Deutsche Bahn AG (DB AG) is the main German operator of transportation services and infrastructure. It offers mobility services, which include passenger rail and bus transportation, freight transportation, and railway infrastructure services. The company provides vehicle maintenance and security services. DB AG also offers conventional industrial energy products and develops and operates stations. The company also provides catering services, rail mobility management, communication technology products and operates global accounting shared service centres. It has operations in various countries across Europe, Asia-Pacific and North America.

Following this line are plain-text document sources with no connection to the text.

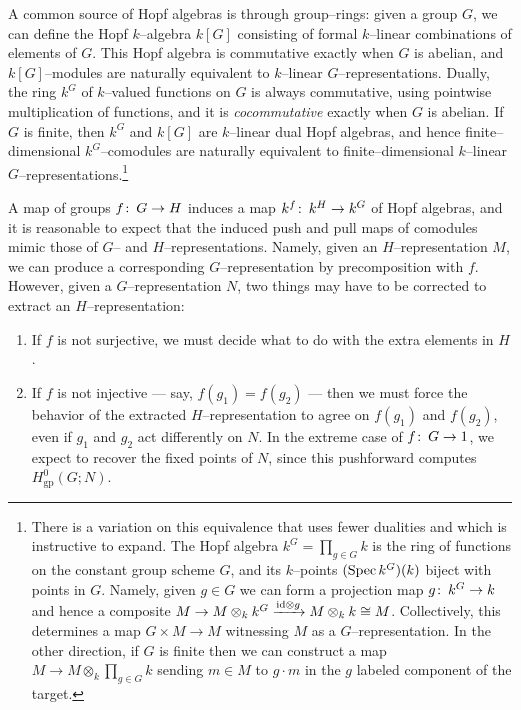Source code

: \begin{example}\label{HopfAlgebrasFromFiniteGroups}
A common source of Hopf algebras is through group--rings: given a group $G$, we can define the Hopf $k$--algebra $k[G]$ consisting of formal $k$--linear combinations of elements of $G$.  This Hopf algebra is commutative exactly when $G$ is abelian, and $k[G]$--modules are naturally equivalent to $k$--linear $G$--representations.  Dually, the ring $k^G$ of $k$--valued functions on $G$ is always commutative, using pointwise multiplication of functions, and it is \emph{cocommutative} exactly when $G$ is abelian.  If $G$ is finite, then $k^G$ and $k[G]$ are $k$--linear dual Hopf algebras, and hence finite--dimensional $k^G$--comodules are naturally equivalent to finite--dimensional $k$--linear $G$--representations.\footnote{There is a variation on this equivalence that uses fewer dualities and which is instructive to expand.  The Hopf algebra $k^G = \prod_{g \in G} k$ is the ring of functions on the constant group scheme $G$, and its $k$--points $(\operatorname{Spec} k^G)(k)$ biject with points in $G$.  Namely, given $g \in G$ we can form a projection map $g\colon\thinspace k^G \to k$ and hence a composite $M \to M \otimes_k k^G \xrightarrow{\mathrm{id} \otimes g} M \otimes_k k \cong M$.  Collectively, this determines a map $G \times M \to M$ witnessing $M$ as a $G$--representation.  In the other direction, if $G$ is finite then we can construct a map $M \to M \otimes_k \prod_{g \in G} k$ sending $m \in M$ to $g \cdot m$ in the $g${\th} labeled component of the target.}

A map of groups $f\colon\thinspace G \to H$ induces a map $k^f\colon\thinspace k^H \to k^G$ of Hopf algebras, and it is reasonable to expect that the induced push and pull maps of comodules mimic those of $G$-- and $H$--representations.  Namely, given an $H$--representation $M$, we can produce a corresponding $G$--representation by precomposition with $f$.  However, given a $G$--representation $N$, two things may have to be corrected to extract an $H$--representation:
\begin{enumerate}
\item If $f$ is not surjective, we must decide what to do with the extra elements in $H$.
\item If $f$ is not injective --- say, $f(g_1) = f(g_2)$ --- then we must force the behavior of the extracted $H$--representation to agree on $f(g_1)$ and $f(g_2)$, even if $g_1$ and $g_2$ act differently on $N$.  In the extreme case of $f\colon\thinspace G \to 1$, we expect to recover the fixed points of $N$, since this pushforward computes $H^0_{\mathrm{gp}}(G; N)$.
\end{enumerate}
\end{example}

DB AG is headquartered in Berlin, Germany.
The 3D printing or Additive Manufacturing journey for Deutsche Bahn started in 2015. By 2023, the company has yet concluded 100.000 parts in 500 different applications using around 12 different AM technologies. The primary use cases are spare parts which can be found in various areas such as locomotives, wagons, infrastructure as well as train stations. 3D printing plays an important role at Deutsche Bahn as it enables much shorter and more cost-efficient repair cycles and increases the fleet and infrastructure availability. Trains are usually in operation for 30 years but in some cases even for over 50 years. After 15 years, spare parts can become more difficult to source and 3D Printing can successfully fill this gap. By digitalising the spare part inventory, the Deutsche Bahn now emerged as an early adopter and highly innovative company within the 3D printing industry. Besides spare parts, 3D printing is also strongly implemented at various DB sites for tools, jigs and fixtures. The technology saves time and money and sometimes even the operational performance is improved thus making the maintenance job on the shopfloor more efficient.

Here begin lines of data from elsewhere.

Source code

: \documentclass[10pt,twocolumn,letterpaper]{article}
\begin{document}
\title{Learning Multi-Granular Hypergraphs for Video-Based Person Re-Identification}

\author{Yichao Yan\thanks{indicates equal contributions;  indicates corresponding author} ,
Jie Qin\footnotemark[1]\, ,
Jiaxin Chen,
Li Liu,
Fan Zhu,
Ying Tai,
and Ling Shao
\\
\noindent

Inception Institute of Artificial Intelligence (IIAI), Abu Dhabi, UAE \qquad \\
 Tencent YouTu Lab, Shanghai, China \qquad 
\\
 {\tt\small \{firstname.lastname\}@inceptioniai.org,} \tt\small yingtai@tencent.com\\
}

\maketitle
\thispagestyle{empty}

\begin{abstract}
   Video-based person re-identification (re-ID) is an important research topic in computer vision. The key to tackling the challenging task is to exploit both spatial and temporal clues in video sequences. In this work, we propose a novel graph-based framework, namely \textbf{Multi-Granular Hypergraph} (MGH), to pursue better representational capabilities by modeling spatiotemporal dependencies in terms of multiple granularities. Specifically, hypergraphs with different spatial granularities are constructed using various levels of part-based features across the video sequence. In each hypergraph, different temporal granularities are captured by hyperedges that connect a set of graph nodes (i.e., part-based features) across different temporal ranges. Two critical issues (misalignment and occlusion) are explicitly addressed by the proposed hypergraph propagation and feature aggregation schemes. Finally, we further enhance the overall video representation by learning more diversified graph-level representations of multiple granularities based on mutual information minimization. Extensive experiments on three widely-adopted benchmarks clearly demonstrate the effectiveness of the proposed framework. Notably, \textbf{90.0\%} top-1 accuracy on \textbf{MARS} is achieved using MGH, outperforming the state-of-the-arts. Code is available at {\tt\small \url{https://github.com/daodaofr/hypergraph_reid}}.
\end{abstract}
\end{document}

One of the most important learning for Deutsche Bahn is engagement. First, there is internal engagement with all relevant stakeholders. From engineering, quality management and maintenance staff to management. With specific applications that solve pressing problems, ensure vehicle availability, and may also save money, stakeholders can be convinced to further support the project or even get involved themselves. This starts with training and ends with internal, company wide marketing of success stories. While engineering and maintenance are triggered by applications that solve technical issues, management can be convinced by reduction of downtime during maintenance and cost savings, direct and throughout the lifecycle. Both areas are heavily addressed by the 3D printing applications which Deutsche Bahn has developed. The ideas for such applications often come from DB’s own employees who submit their printing suggestions, motivated by their own 3D Printing Competition.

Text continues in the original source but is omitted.